令和8年7月5日

雨の国道153号沿いで、黒い板張りの小さな駅舎がある。名鉄三河線の旧西中金駅である。重伝建、足助方面へ向かう鉄路として開業した。


側面。駅舎は昭和5年に建てられたらしい。平成19年には国の登録有形文化財となった。

ホーム。終着駅のため、手前側には線路は伸びていなかった。現在は「西中金ふれあいステーション」として、地域の人々により管理されている。鉄道の役目を終えても、人が集う場であり続けているのがうれしい。

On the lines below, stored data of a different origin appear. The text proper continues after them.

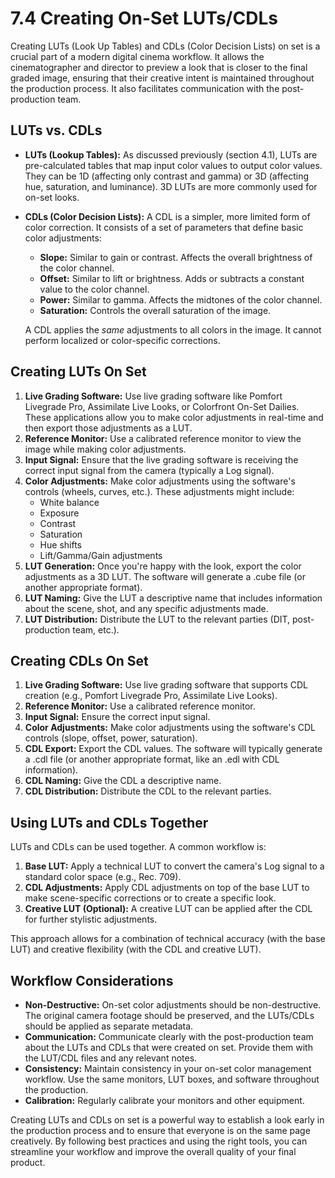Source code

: # 7.4 Creating On-Set LUTs/CDLs

Creating LUTs (Look Up Tables) and CDLs (Color Decision Lists) on set is a crucial part of a modern digital cinema workflow. It allows the cinematographer and director to preview a look that is closer to the final graded image, ensuring that their creative intent is maintained throughout the production process. It also facilitates communication with the post-production team.

## LUTs vs. CDLs

*   **LUTs (Lookup Tables):** As discussed previously (section 4.1), LUTs are pre-calculated tables that map input color values to output color values. They can be 1D (affecting only contrast and gamma) or 3D (affecting hue, saturation, and luminance). 3D LUTs are more commonly used for on-set looks.
*   **CDLs (Color Decision Lists):** A CDL is a simpler, more limited form of color correction. It consists of a set of parameters that define basic color adjustments:
    *   **Slope:**  Similar to gain or contrast. Affects the overall brightness of the color channel.
    *   **Offset:** Similar to lift or brightness. Adds or subtracts a constant value to the color channel.
    *   **Power:** Similar to gamma. Affects the midtones of the color channel.
    *   **Saturation:** Controls the overall saturation of the image.

    A CDL applies the *same* adjustments to all colors in the image. It cannot perform localized or color-specific corrections.

## Creating LUTs On Set

1.  **Live Grading Software:** Use live grading software like Pomfort Livegrade Pro, Assimilate Live Looks, or Colorfront On-Set Dailies. These applications allow you to make color adjustments in real-time and then export those adjustments as a LUT.
2.  **Reference Monitor:** Use a calibrated reference monitor to view the image while making color adjustments.
3.  **Input Signal:** Ensure that the live grading software is receiving the correct input signal from the camera (typically a Log signal).
4.  **Color Adjustments:** Make color adjustments using the software's controls (wheels, curves, etc.). These adjustments might include:
    *   White balance
    *   Exposure
    *   Contrast
    *   Saturation
    *   Hue shifts
    *   Lift/Gamma/Gain adjustments
5.  **LUT Generation:** Once you're happy with the look, export the color adjustments as a 3D LUT. The software will generate a .cube file (or another appropriate format).
6.  **LUT Naming:** Give the LUT a descriptive name that includes information about the scene, shot, and any specific adjustments made.
7.  **LUT Distribution:** Distribute the LUT to the relevant parties (DIT, post-production team, etc.).

## Creating CDLs On Set

1.  **Live Grading Software:** Use live grading software that supports CDL creation (e.g., Pomfort Livegrade Pro, Assimilate Live Looks).
2.  **Reference Monitor:** Use a calibrated reference monitor.
3.  **Input Signal:** Ensure the correct input signal.
4.  **Color Adjustments:** Make color adjustments using the software's CDL controls (slope, offset, power, saturation).
5.  **CDL Export:** Export the CDL values. The software will typically generate a .cdl file (or another appropriate format, like an .edl with CDL information).
6.  **CDL Naming:** Give the CDL a descriptive name.
7.  **CDL Distribution:** Distribute the CDL to the relevant parties.

## Using LUTs and CDLs Together

LUTs and CDLs can be used together. A common workflow is:

1.  **Base LUT:** Apply a technical LUT to convert the camera's Log signal to a standard color space (e.g., Rec. 709).
2.  **CDL Adjustments:** Apply CDL adjustments on top of the base LUT to make scene-specific corrections or to create a specific look.
3. **Creative LUT (Optional):** A creative LUT can be applied after the CDL for further stylistic adjustments.

This approach allows for a combination of technical accuracy (with the base LUT) and creative flexibility (with the CDL and creative LUT).

## Workflow Considerations

*   **Non-Destructive:** On-set color adjustments should be non-destructive. The original camera footage should be preserved, and the LUTs/CDLs should be applied as separate metadata.
*   **Communication:** Communicate clearly with the post-production team about the LUTs and CDLs that were created on set. Provide them with the LUT/CDL files and any relevant notes.
*   **Consistency:** Maintain consistency in your on-set color management workflow. Use the same monitors, LUT boxes, and software throughout the production.
* **Calibration:** Regularly calibrate your monitors and other equipment.

Creating LUTs and CDLs on set is a powerful way to establish a look early in the production process and to ensure that everyone is on the same page creatively. By following best practices and using the right tools, you can streamline your workflow and improve the overall quality of your final product.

ホームに登る。猿投―西中金間は昭和60年からレールバスが走ったが、平成16年3月末に廃止された。

廃止から22年が経つが、本当に綺麗に維持されている。

駅名標。かつては足助まで路線を伸ばす計画もあったらしいが、ついに実現せずに廃止されてしまった。駅名標の左下側の余白に、駅名が書かれてることを夢見ていたのだ。

駅名標、可愛いね。


ホームの向こうには瓦屋根の家々が並び、細い道が山際へ吸い込まれていく。列車が走っていたころから、この眺めはそれほど変わっていないのだろう。鉄路を失った駅ではあるけれど、駅舎とホーム、そして暮らしの風景が一緒に残っている。だからこそ、ここには単なる廃駅では終わらない旅情がある。